- Task to complete -
Count how many lines of the data include "page". The answer is that number and nothing else.

____ Data provided

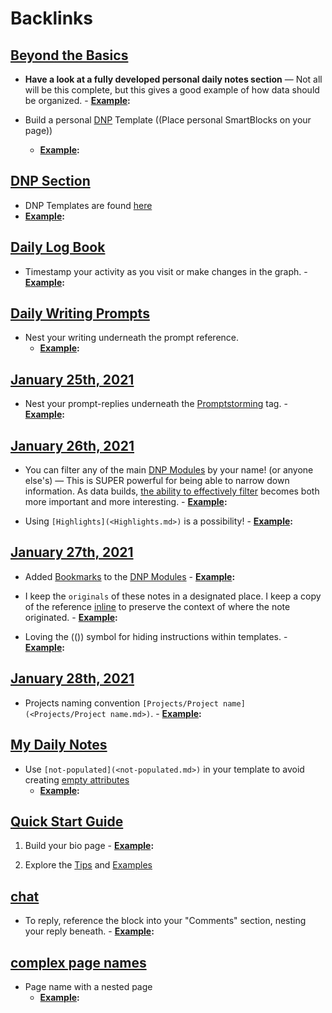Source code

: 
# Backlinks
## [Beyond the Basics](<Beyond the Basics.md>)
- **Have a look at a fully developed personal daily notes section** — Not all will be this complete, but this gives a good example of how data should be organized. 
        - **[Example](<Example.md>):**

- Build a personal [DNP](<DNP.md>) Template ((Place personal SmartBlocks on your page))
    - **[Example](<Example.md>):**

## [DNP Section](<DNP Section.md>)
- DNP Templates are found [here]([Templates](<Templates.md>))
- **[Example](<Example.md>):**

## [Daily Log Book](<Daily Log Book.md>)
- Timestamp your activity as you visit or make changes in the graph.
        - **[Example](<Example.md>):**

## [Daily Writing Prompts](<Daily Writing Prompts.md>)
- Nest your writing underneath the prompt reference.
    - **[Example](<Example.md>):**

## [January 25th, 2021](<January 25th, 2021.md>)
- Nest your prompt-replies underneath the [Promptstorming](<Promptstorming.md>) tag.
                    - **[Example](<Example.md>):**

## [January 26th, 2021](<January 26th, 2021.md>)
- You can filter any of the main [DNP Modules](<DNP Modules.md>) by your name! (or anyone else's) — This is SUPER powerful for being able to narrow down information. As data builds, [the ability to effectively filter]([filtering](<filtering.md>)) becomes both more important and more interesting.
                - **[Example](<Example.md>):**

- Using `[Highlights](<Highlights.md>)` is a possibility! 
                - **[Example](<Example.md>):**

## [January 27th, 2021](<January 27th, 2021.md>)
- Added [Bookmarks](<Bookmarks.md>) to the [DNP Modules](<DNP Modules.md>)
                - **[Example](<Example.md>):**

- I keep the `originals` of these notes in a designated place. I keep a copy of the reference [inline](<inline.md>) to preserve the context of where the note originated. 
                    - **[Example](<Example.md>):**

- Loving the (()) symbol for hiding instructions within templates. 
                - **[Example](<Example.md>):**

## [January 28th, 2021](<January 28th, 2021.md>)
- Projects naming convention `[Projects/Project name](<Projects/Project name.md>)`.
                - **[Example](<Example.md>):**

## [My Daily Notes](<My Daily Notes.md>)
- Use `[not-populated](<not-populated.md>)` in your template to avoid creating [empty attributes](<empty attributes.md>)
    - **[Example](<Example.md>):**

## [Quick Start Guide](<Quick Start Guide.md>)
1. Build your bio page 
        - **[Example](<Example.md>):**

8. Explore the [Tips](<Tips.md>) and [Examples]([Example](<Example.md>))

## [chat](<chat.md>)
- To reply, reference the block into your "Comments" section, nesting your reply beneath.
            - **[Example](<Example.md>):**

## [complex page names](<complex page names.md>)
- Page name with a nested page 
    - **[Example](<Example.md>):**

________

- Worked solution -
4